BEGIN

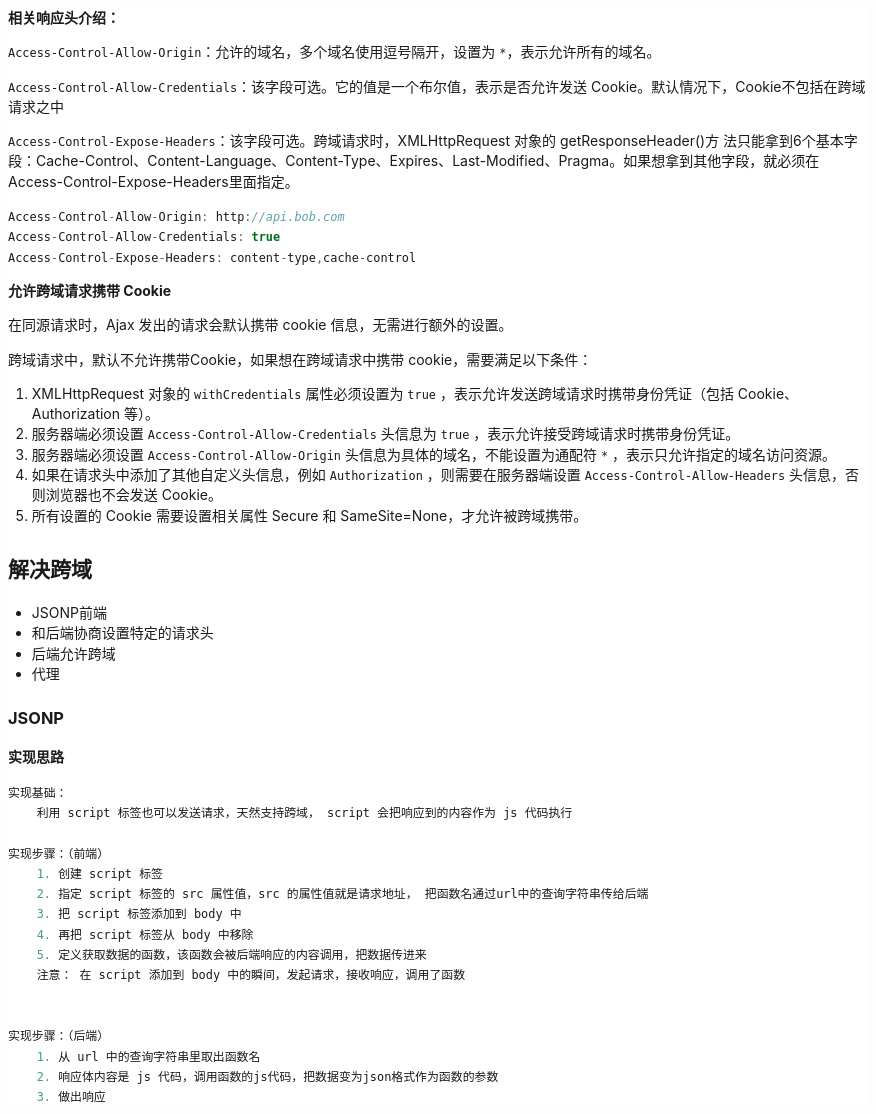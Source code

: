 **相关响应头介绍：**

`Access-Control-Allow-Origin`：允许的域名，多个域名使用逗号隔开，设置为 `*`，表示允许所有的域名。

`Access-Control-Allow-Credentials`：该字段可选。它的值是一个布尔值，表示是否允许发送 Cookie。默认情况下，Cookie不包括在跨域请求之中

`Access-Control-Expose-Headers`：该字段可选。跨域请求时，XMLHttpRequest 对象的 getResponseHeader()方 法只能拿到6个基本字段：Cache-Control、Content-Language、Content-Type、Expires、Last-Modified、Pragma。如果想拿到其他字段，就必须在Access-Control-Expose-Headers里面指定。

```js
Access-Control-Allow-Origin: http://api.bob.com
Access-Control-Allow-Credentials: true
Access-Control-Expose-Headers: content-type,cache-control
```

**允许跨域请求携带 Cookie**

在同源请求时，Ajax 发出的请求会默认携带 cookie 信息，无需进行额外的设置。

跨域请求中，默认不允许携带Cookie，如果想在跨域请求中携带 cookie，需要满足以下条件：

1. XMLHttpRequest 对象的 `withCredentials` 属性必须设置为 `true` ，表示允许发送跨域请求时携带身份凭证（包括 Cookie、Authorization 等）。
2. 服务器端必须设置 `Access-Control-Allow-Credentials` 头信息为 `true` ，表示允许接受跨域请求时携带身份凭证。
3. 服务器端必须设置 `Access-Control-Allow-Origin` 头信息为具体的域名，不能设置为通配符 `*` ，表示只允许指定的域名访问资源。
4. 如果在请求头中添加了其他自定义头信息，例如 `Authorization` ，则需要在服务器端设置 `Access-Control-Allow-Headers` 头信息，否则浏览器也不会发送 Cookie。
5. 所有设置的 Cookie 需要设置相关属性 Secure 和 SameSite=None，才允许被跨域携带。

## 解决跨域

- JSONP前端
- 和后端协商设置特定的请求头
- 后端允许跨域
- 代理

### JSONP

**实现思路**

```js
实现基础：
	利用 script 标签也可以发送请求，天然支持跨域， script 会把响应到的内容作为 js 代码执行

实现步骤：（前端）
	1. 创建 script 标签
	2. 指定 script 标签的 src 属性值，src 的属性值就是请求地址， 把函数名通过url中的查询字符串传给后端
	3. 把 script 标签添加到 body 中
	4. 再把 script 标签从 body 中移除
	5. 定义获取数据的函数，该函数会被后端响应的内容调用，把数据传进来
	注意： 在 script 添加到 body 中的瞬间，发起请求，接收响应，调用了函数
	
	
实现步骤：（后端）
	1. 从 url 中的查询字符串里取出函数名
	2. 响应体内容是 js 代码，调用函数的js代码，把数据变为json格式作为函数的参数
	3. 做出响应

```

END

*Your instructions*.
Across all the entries, how many lines hold the string "script"? Only the number is needed.

*The answer*.
6